_Exercise brief_.
What is needed here is an exact copy of every entry.

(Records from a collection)
====
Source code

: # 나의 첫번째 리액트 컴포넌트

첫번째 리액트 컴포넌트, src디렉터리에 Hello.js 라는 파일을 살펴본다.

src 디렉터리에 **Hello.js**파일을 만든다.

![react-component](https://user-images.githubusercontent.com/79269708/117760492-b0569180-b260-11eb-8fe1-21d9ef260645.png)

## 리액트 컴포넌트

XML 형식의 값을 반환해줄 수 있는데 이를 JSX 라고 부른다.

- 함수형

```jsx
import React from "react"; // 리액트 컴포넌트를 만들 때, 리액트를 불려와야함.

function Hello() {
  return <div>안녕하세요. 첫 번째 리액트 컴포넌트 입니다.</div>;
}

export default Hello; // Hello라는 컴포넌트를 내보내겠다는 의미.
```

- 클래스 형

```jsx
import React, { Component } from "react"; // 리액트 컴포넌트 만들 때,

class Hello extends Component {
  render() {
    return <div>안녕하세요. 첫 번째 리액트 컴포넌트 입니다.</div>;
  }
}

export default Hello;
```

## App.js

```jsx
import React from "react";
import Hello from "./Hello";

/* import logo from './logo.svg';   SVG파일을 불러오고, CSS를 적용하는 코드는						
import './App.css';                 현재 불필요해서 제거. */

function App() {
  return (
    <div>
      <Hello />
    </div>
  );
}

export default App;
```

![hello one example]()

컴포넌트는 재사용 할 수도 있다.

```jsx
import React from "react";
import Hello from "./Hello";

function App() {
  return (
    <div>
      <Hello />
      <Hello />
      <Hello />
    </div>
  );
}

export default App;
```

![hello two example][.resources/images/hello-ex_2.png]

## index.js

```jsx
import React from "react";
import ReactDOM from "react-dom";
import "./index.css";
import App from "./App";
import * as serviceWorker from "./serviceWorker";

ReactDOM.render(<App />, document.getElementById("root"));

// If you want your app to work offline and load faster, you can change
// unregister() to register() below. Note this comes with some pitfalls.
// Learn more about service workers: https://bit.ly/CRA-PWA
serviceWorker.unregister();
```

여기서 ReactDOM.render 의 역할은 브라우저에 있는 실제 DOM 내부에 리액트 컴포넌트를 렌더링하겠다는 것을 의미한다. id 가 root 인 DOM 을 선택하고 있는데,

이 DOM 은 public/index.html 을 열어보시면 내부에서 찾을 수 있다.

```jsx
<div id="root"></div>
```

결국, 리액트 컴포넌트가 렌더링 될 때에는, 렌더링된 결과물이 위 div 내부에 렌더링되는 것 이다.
====
_Answer space_.
Source code

: # 나의 첫번째 리액트 컴포넌트

첫번째 리액트 컴포넌트, src디렉터리에 Hello.js 라는 파일을 살펴본다.

src 디렉터리에 **Hello.js**파일을 만든다.

![react-component](https://user-images.githubusercontent.com/79269708/117760492-b0569180-b260-11eb-8fe1-21d9ef260645.png)

## 리액트 컴포넌트

XML 형식의 값을 반환해줄 수 있는데 이를 JSX 라고 부른다.

- 함수형

```jsx
import React from "react"; // 리액트 컴포넌트를 만들 때, 리액트를 불려와야함.

function Hello() {
  return <div>안녕하세요. 첫 번째 리액트 컴포넌트 입니다.</div>;
}

export default Hello; // Hello라는 컴포넌트를 내보내겠다는 의미.
```

- 클래스 형

```jsx
import React, { Component } from "react"; // 리액트 컴포넌트 만들 때,

class Hello extends Component {
  render() {
    return <div>안녕하세요. 첫 번째 리액트 컴포넌트 입니다.</div>;
  }
}

export default Hello;
```

## App.js

```jsx
import React from "react";
import Hello from "./Hello";

/* import logo from './logo.svg';   SVG파일을 불러오고, CSS를 적용하는 코드는						
import './App.css';                 현재 불필요해서 제거. */

function App() {
  return (
    <div>
      <Hello />
    </div>
  );
}

export default App;
```

![hello one example]()

컴포넌트는 재사용 할 수도 있다.

```jsx
import React from "react";
import Hello from "./Hello";

function App() {
  return (
    <div>
      <Hello />
      <Hello />
      <Hello />
    </div>
  );
}

export default App;
```

![hello two example][.resources/images/hello-ex_2.png]

## index.js

```jsx
import React from "react";
import ReactDOM from "react-dom";
import "./index.css";
import App from "./App";
import * as serviceWorker from "./serviceWorker";

ReactDOM.render(<App />, document.getElementById("root"));

// If you want your app to work offline and load faster, you can change
// unregister() to register() below. Note this comes with some pitfalls.
// Learn more about service workers: https://bit.ly/CRA-PWA
serviceWorker.unregister();
```

여기서 ReactDOM.render 의 역할은 브라우저에 있는 실제 DOM 내부에 리액트 컴포넌트를 렌더링하겠다는 것을 의미한다. id 가 root 인 DOM 을 선택하고 있는데,

이 DOM 은 public/index.html 을 열어보시면 내부에서 찾을 수 있다.

```jsx
<div id="root"></div>
```

결국, 리액트 컴포넌트가 렌더링 될 때에는, 렌더링된 결과물이 위 div 내부에 렌더링되는 것 이다.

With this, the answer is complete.